Use multistep pipeline components in pipeline jobs

2024-09-17

APPLIES TO: Azure CLI ml extension v2 (current) Python SDK azure-ai-ml v2 (current)

It's common to use pipeline components to develop complex machine learning pipelines. You can group multiple steps into a pipeline component that you use as a single step to do tasks like data preprocessing or model training.

This article shows you how to nest multiple steps in components that you use to build complex Azure Machine Learning pipeline jobs. You can develop and test these multistep components standalone, which helps you share your work and collaborate better with team members.

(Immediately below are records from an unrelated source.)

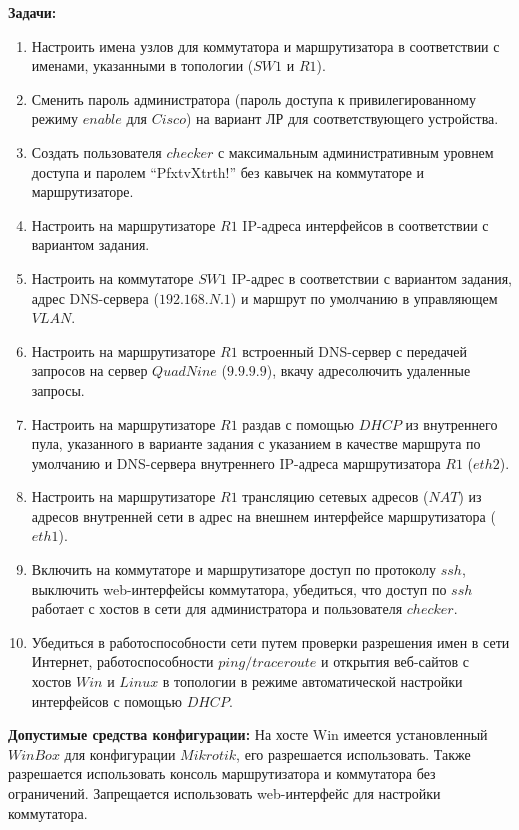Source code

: {\bfseries Задачи:}
\begin{enumerate}
    \item Настроить имена узлов для коммутатора и маршрутизатора в соответствии с именами, указанными в топологии ($SW1$ и $R1$).
    \item Сменить пароль администратора (пароль доступа к привилегированному режиму $enable$ для $Cisco$) на вариант ЛР для соответствующего устройства.
    \item Создать пользователя $checker$ с максимальным административным уровнем доступа и паролем “PfxtvXtrth!” без кавычек на коммутаторе и маршрутизаторе.
    \item Настроить на маршрутизаторе $R1$ IP-адреса интерфейсов в соответствии с вариантом задания.
    \item Настроить на коммутаторе $SW1$ IP-адрес в соответствии с вариантом задания, адрес DNS-сервера ($192.168.N.1$) и маршрут по умолчанию в управляющем $VLAN$.
    \item Настроить на маршрутизаторе $R1$ встроенный DNS-сервер с передачей запросов на сервер $QuadNine$ ($9.9.9.9$), вкачу адресолючить удаленные запросы.
    \item Настроить на маршрутизаторе $R1$ раздав с помощью $DHCP$ из внутреннего пула, указанного в варианте задания с указанием в качестве маршрута по умолчанию и DNS-сервера внутреннего IP-адреса маршрутизатора $R1$ ($eth2$).
    \item Настроить на маршрутизаторе $R1$ трансляцию сетевых адресов ($NAT$) из адресов внутренней сети в адрес на внешнем интерфейсе маршрутизатора ($eth1$).
    \item Включить на коммутаторе и маршрутизаторе доступ по протоколу $ssh$, выключить web-интерфейсы коммутатора, убедиться, что доступ по $ssh$ работает с хостов в сети для администратора и пользователя $checker$.
    \item Убедиться в работоспособности сети путем проверки разрешения имен в сети Интернет, работоспособности $ping/traceroute$ и открытия веб-сайтов с хостов $Win$ и $Linux$ в топологии в режиме автоматической настройки интерфейсов с помощью $DHCP$.  
\end{enumerate}

{\bfseries Допустимые средства конфигурации:} На хосте Win имеется установленный $WinBox$ для конфигурации $Mikrotik$, его разрешается использовать. Также разрешается использовать консоль маршрутизатора и коммутатора без ограничений. Запрещается использовать web-интерфейс для настройки коммутатора.

\pagebreak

By using multistep pipeline components, you can focus on developing subtasks and easily integrate them with the entire pipeline job. A pipeline component has a well-defined input and output interface, so multistep pipeline component users don't need to know the implementation details of the component.

Both pipeline components and pipeline jobs contain groups of steps or components, but defining a pipeline component differs from defining a pipeline job in the following ways:

Pipeline components define only the interfaces of inputs and outputs. In a pipeline component, you explicitly set the input and output types, but you don't directly assign values to them.
Pipeline components don't have runtime settings, so you can't hardcode a compute or data node in a pipeline component. Instead you must promote these nodes as pipeline level inputs and assign values during runtime.
Pipeline level settings such as default_datastore and default_compute are also runtime settings that aren't part of pipeline component definitions.

Prerequisites

Have an Azure Machine Learning workspace. For more information, see Create workspace resources.
Understand the concepts of Azure Machine Learning pipelines and components, and know how to use components in Azure Machine Learning pipelines.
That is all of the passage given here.